Why Teach?
Saturday, January 28, 2012 at 04:40PM I was asked some months ago, to look at what the research has to say about excellence in subject specialist teaching. Immediately I discovered there was precious little that fell into this category. You could probably give Guy Fawkes a decent sending off on the combined mound of research on school leadership and improvement. But high quality research into what it actually means to be an outstanding chemistry teacher, historian or linguist is harder to find than a rational thought on the Local Schools Network’s website.
Yet my experience working in outstanding schools taught me very quickly that it is precisely that subject focus and passion, which lies at the heart of so much that pupils would describe as excellent teaching.
Somehow, we seem to have lost sight of this core value and in its place we are fed an image of the excellent teacher as a model of kindness, generosity and mumsy self-sacrifice.
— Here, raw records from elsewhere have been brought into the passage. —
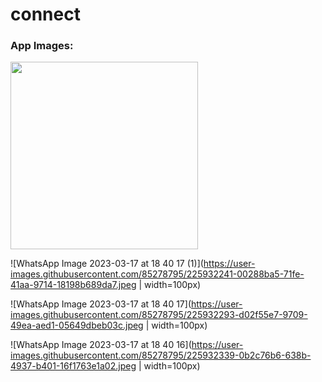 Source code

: # connect
<h3>App Images: </h3>

<img src="[https://your-image-url.type](https://user-images.githubusercontent.com/85278795/225932145-ba1690f1-13a1-4554-8e8f-cc9a83a59935.jpeg)" width="300px">

![WhatsApp Image 2023-03-17 at 18 40 17 (1)](https://user-images.githubusercontent.com/85278795/225932241-00288ba5-71fe-41aa-9714-18198b689da7.jpeg | width=100px)

![WhatsApp Image 2023-03-17 at 18 40 17](https://user-images.githubusercontent.com/85278795/225932293-d02f55e7-9709-49ea-aed1-05649dbeb03c.jpeg | width=100px)

![WhatsApp Image 2023-03-17 at 18 40 16](https://user-images.githubusercontent.com/85278795/225932339-0b2c76b6-638b-4937-b401-16f1763e1a02.jpeg | width=100px)
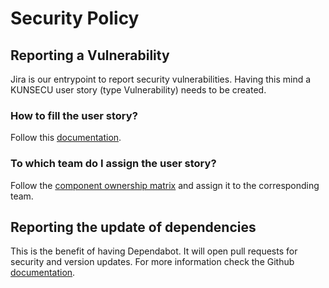 # Security Policy

## Reporting a Vulnerability

Jira is our entrypoint to report security vulnerabilities. Having this mind a KUNSECU user story (type Vulnerability) needs to be created. 

### How to fill the user story? 

Follow this [documentation](https://confluence.xing.hh/pages/viewpage.action?pageId=381133070).


### To which team do I assign the user story? 

Follow the [component ownership matrix](https://confluence.xing.hh/display/kununu/Component+ownership+and+support) and assign it to the corresponding team.


## Reporting the update of dependencies

This is the benefit of having Dependabot. It will open pull requests for security and version updates. For more information check the Github [documentation](https://docs.github.com/en/github/administering-a-repository/managing-pull-requests-for-dependency-updates).
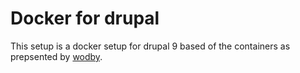 # Docker for drupal

This setup is a docker setup for drupal 9 based of the containers as prepsented by [wodby](https://github.com/wodby/docker4drupal).
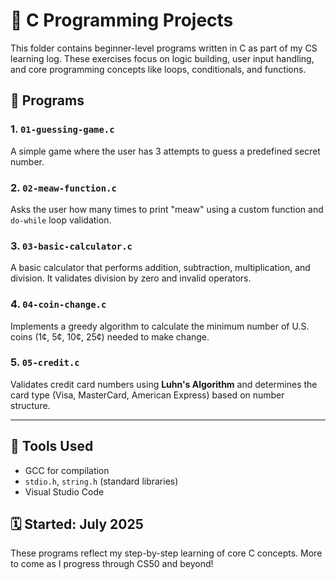 # 🧠 C Programming Projects

This folder contains beginner-level programs written in C as part of my CS learning log. These exercises focus on logic building, user input handling, and core programming concepts like loops, conditionals, and functions.

## 🔹 Programs

### 1. `01-guessing-game.c`
A simple game where the user has 3 attempts to guess a predefined secret number.

### 2. `02-meaw-function.c`
Asks the user how many times to print "meaw" using a custom function and `do-while` loop validation.

### 3. `03-basic-calculator.c`
A basic calculator that performs addition, subtraction, multiplication, and division. It validates division by zero and invalid operators.

### 4. `04-coin-change.c`
Implements a greedy algorithm to calculate the minimum number of U.S. coins (1¢, 5¢, 10¢, 25¢) needed to make change.

### 5. `05-credit.c`
Validates credit card numbers using **Luhn's Algorithm** and determines the card type (Visa, MasterCard, American Express) based on number structure.

---

## 🧰 Tools Used

- GCC for compilation  
- `stdio.h`, `string.h` (standard libraries)  
- Visual Studio Code

## 🗓️ Started: July 2025

These programs reflect my step-by-step learning of core C concepts. More to come as I progress through CS50 and beyond!
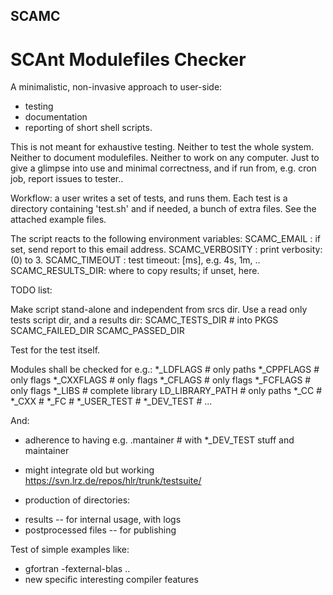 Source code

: ## SCAMC
# SCAnt Modulefiles Checker

A minimalistic, non-invasive approach to user-side:
 * testing
 * documentation
 * reporting
of short shell scripts.

This is not meant for exhaustive testing.
Neither to test the whole system.
Neither to document modulefiles.
Neither to work on any computer.
Just to give a glimpse into use and minimal correctness,
and if run from, e.g. cron job, report issues to tester..

Workflow: a user writes a set of tests, and runs them.
Each test is a directory containing 'test.sh' and if
needed, a bunch of extra files. See the attached
example files.
 
The script reacts to the following environment variables:
 SCAMC_EMAIL      : if set, send report to this email address.
 SCAMC_VERBOSITY  : print verbosity: (0) to 3.
 SCAMC_TIMEOUT    : test timeout: <number>[ms], e.g. 4s, 1m, .. 
 SCAMC_RESULTS_DIR: where to copy results; if unset, here.

TODO list:

Make script stand-alone and independent from srcs dir.
Use a read only tests script dir, and a results dir:
 SCAMC_TESTS_DIR # into PKGS
 SCAMC_FAILED_DIR
 SCAMC_PASSED_DIR

Test for the test itself.

Modules shall be checked for e.g.:
 *_LDFLAGS # only paths
 *_CPPFLAGS # only flags
 *_CXXFLAGS # only flags
 *_CFLAGS # only flags
 *_FCFLAGS # only flags
 *_LIBS # complete library
 LD_LIBRARY_PATH # only paths
 *_CC #
 *_CXX #
 *_FC #
 *_USER_TEST # 
 *_DEV_TEST # 
 ...

And:
 * adherence to having e.g.
   .mantainer # with *_DEV_TEST stuff and maintainer
 * might integrate old but working
   https://svn.lrz.de/repos/hlr/trunk/testsuite/
 
 * production of directories:
  - results -- for internal usage, with logs
  - postprocessed files -- for publishing
  
Test of simple examples like:
 * gfortran -fexternal-blas .. 
 * new specific interesting compiler features 
 
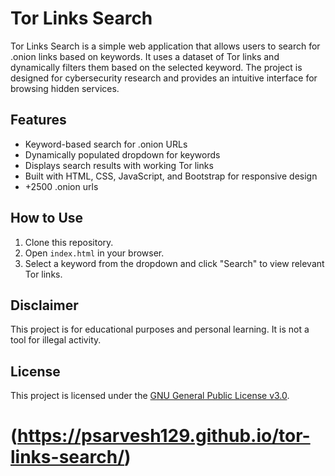 # Tor Links Search

Tor Links Search is a simple web application that allows users to search for .onion links based on keywords. It uses a dataset of Tor links and dynamically filters them based on the selected keyword. The project is designed for cybersecurity research and provides an intuitive interface for browsing hidden services.

## Features
- Keyword-based search for .onion URLs
- Dynamically populated dropdown for keywords
- Displays search results with working Tor links
- Built with HTML, CSS, JavaScript, and Bootstrap for responsive design
- +2500 .onion urls
## How to Use
1. Clone this repository.
2. Open `index.html` in your browser.
3. Select a keyword from the dropdown and click "Search" to view relevant Tor links.

## Disclaimer
This project is for educational purposes and personal learning. It is not a tool for illegal activity.

## License
This project is licensed under the [GNU General Public License v3.0](LICENSE).

# (https://psarvesh129.github.io/tor-links-search/)
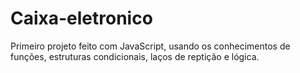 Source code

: # Caixa-eletronico
Primeiro projeto feito com JavaScript, usando os conhecimentos de funções, estruturas condicionais, laços de reptição e lógica.
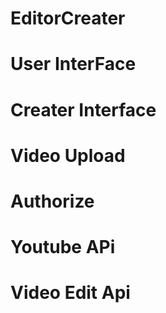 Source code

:# EditorCreater
# User InterFace
# Creater Interface
# Video Upload
# Authorize
# Youtube APi
# Video Edit Api
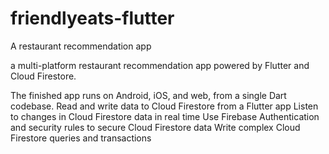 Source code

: # friendlyeats-flutter
A restaurant recommendation app

a multi-platform restaurant recommendation app powered by Flutter and Cloud Firestore.

The finished app runs on Android, iOS, and web, from a single Dart codebase.
Read and write data to Cloud Firestore from a Flutter app
Listen to changes in Cloud Firestore data in real time
Use Firebase Authentication and security rules to secure Cloud Firestore data
Write complex Cloud Firestore queries and transactions

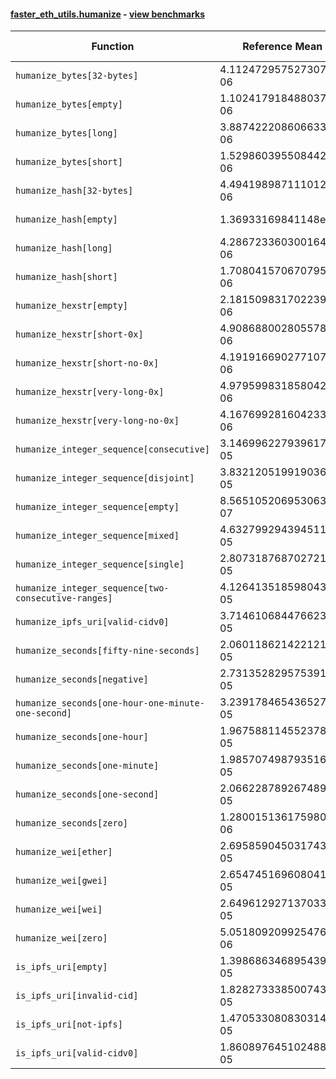 #### [faster_eth_utils.humanize](https://github.com/BobTheBuidler/faster-eth-utils/blob/master/faster_eth_utils/humanize.py) - [view benchmarks](https://github.com/BobTheBuidler/faster-eth-utils/blob/master/benchmarks/test_humanize_benchmarks.py)

| Function | Reference Mean | Faster Mean | % Change | Speedup (%) | x Faster | Faster |
|----------|---------------|-------------|----------|-------------|----------|--------|
| `humanize_bytes[32-bytes]` | 4.112472957527307e-06 | 2.6234330718269413e-06 | 36.21% | 56.76% | 1.57x | ✅ |
| `humanize_bytes[empty]` | 1.1024179184880375e-06 | 8.41168413133616e-07 | 23.70% | 31.06% | 1.31x | ✅ |
| `humanize_bytes[long]` | 3.887422208606633e-06 | 2.4536063607940276e-06 | 36.88% | 58.44% | 1.58x | ✅ |
| `humanize_bytes[short]` | 1.5298603955084427e-06 | 1.1754164684094799e-06 | 23.17% | 30.15% | 1.30x | ✅ |
| `humanize_hash[32-bytes]` | 4.494198987111012e-06 | 2.61663117914157e-06 | 41.78% | 71.76% | 1.72x | ✅ |
| `humanize_hash[empty]` | 1.36933169841148e-06 | 8.696584626135726e-07 | 36.49% | 57.46% | 1.57x | ✅ |
| `humanize_hash[long]` | 4.286723360300164e-06 | 2.394785306445694e-06 | 44.13% | 79.00% | 1.79x | ✅ |
| `humanize_hash[short]` | 1.7080415706707953e-06 | 1.169917899913805e-06 | 31.51% | 46.00% | 1.46x | ✅ |
| `humanize_hexstr[empty]` | 2.181509831702239e-06 | 6.770814078350011e-07 | 68.96% | 222.19% | 3.22x | ✅ |
| `humanize_hexstr[short-0x]` | 4.908688002805578e-06 | 2.212263145478102e-06 | 54.93% | 121.89% | 2.22x | ✅ |
| `humanize_hexstr[short-no-0x]` | 4.1919166902771075e-06 | 1.7622123438431387e-06 | 57.96% | 137.88% | 2.38x | ✅ |
| `humanize_hexstr[very-long-0x]` | 4.979599831858042e-06 | 2.219581004931394e-06 | 55.43% | 124.35% | 2.24x | ✅ |
| `humanize_hexstr[very-long-no-0x]` | 4.167699281604233e-06 | 1.7967857319472413e-06 | 56.89% | 131.95% | 2.32x | ✅ |
| `humanize_integer_sequence[consecutive]` | 3.1469962279396174e-05 | 2.5389695345747826e-05 | 19.32% | 23.95% | 1.24x | ✅ |
| `humanize_integer_sequence[disjoint]` | 3.832120519919036e-05 | 3.0402355821552223e-05 | 20.66% | 26.05% | 1.26x | ✅ |
| `humanize_integer_sequence[empty]` | 8.565105206953063e-07 | 6.607608177548964e-07 | 22.85% | 29.62% | 1.30x | ✅ |
| `humanize_integer_sequence[mixed]` | 4.6327992943945116e-05 | 3.8079510975796444e-05 | 17.80% | 21.66% | 1.22x | ✅ |
| `humanize_integer_sequence[single]` | 2.8073187687027213e-05 | 2.0968313857114224e-05 | 25.31% | 33.88% | 1.34x | ✅ |
| `humanize_integer_sequence[two-consecutive-ranges]` | 4.1264135185980435e-05 | 3.386732378780596e-05 | 17.93% | 21.84% | 1.22x | ✅ |
| `humanize_ipfs_uri[valid-cidv0]` | 3.714610684476623e-05 | 3.3484114981126745e-05 | 9.86% | 10.94% | 1.11x | ✅ |
| `humanize_seconds[fifty-nine-seconds]` | 2.060118621422121e-05 | 1.8408488742501654e-05 | 10.64% | 11.91% | 1.12x | ✅ |
| `humanize_seconds[negative]` | 2.7313528295753915e-05 | 2.0160159296976634e-05 | 26.19% | 35.48% | 1.35x | ✅ |
| `humanize_seconds[one-hour-one-minute-one-second]` | 3.239178465436527e-05 | 2.0343944179559977e-05 | 37.19% | 59.22% | 1.59x | ✅ |
| `humanize_seconds[one-hour]` | 1.967588114552378e-05 | 1.731940461662513e-05 | 11.98% | 13.61% | 1.14x | ✅ |
| `humanize_seconds[one-minute]` | 1.985707498793516e-05 | 1.7846485323649827e-05 | 10.13% | 11.27% | 1.11x | ✅ |
| `humanize_seconds[one-second]` | 2.0662287892674896e-05 | 1.8365898756196545e-05 | 11.11% | 12.50% | 1.13x | ✅ |
| `humanize_seconds[zero]` | 1.2800151361759807e-06 | 1.0169106592356583e-06 | 20.55% | 25.87% | 1.26x | ✅ |
| `humanize_wei[ether]` | 2.6958590450317432e-05 | 2.6075690391406726e-05 | 3.28% | 3.39% | 1.03x | ✅ |
| `humanize_wei[gwei]` | 2.6547451696080413e-05 | 2.534424068618036e-05 | 4.53% | 4.75% | 1.05x | ✅ |
| `humanize_wei[wei]` | 2.6496129271370337e-05 | 2.4551632260614292e-05 | 7.34% | 7.92% | 1.08x | ✅ |
| `humanize_wei[zero]` | 5.051809209925476e-06 | 4.0076214467707115e-06 | 20.67% | 26.06% | 1.26x | ✅ |
| `is_ipfs_uri[empty]` | 1.3986863468954398e-05 | 1.4264650823036765e-05 | -1.99% | -1.95% | 0.98x | ❌ |
| `is_ipfs_uri[invalid-cid]` | 1.828273338500743e-05 | 1.677446516508758e-05 | 8.25% | 8.99% | 1.09x | ✅ |
| `is_ipfs_uri[not-ipfs]` | 1.4705330808303142e-05 | 1.4882632277587931e-05 | -1.21% | -1.19% | 0.99x | ❌ |
| `is_ipfs_uri[valid-cidv0]` | 1.860897645102488e-05 | 1.694515586995816e-05 | 8.94% | 9.82% | 1.10x | ✅ |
One look at the videos used to promote the Teaching Awards is enough to demonstrate the truth of this.
You don’t have to look very hard to see where this skewed thinking has come from. In an article in last week’s TES, defending that sad symbol of sixties naivety, Summerhill School, Tim Brighouse displayed not the least embarrassment in declaring, I chose to teach to make the world a fairer and better place. There was no question of where people like me would teach and send our children – the state maintained sector. The choice was a kind of litmus test of the integrity of out idealism.
Politics aside, my advice to anyone considering becoming a teacher in order to make the world a better and fairer place…grow up.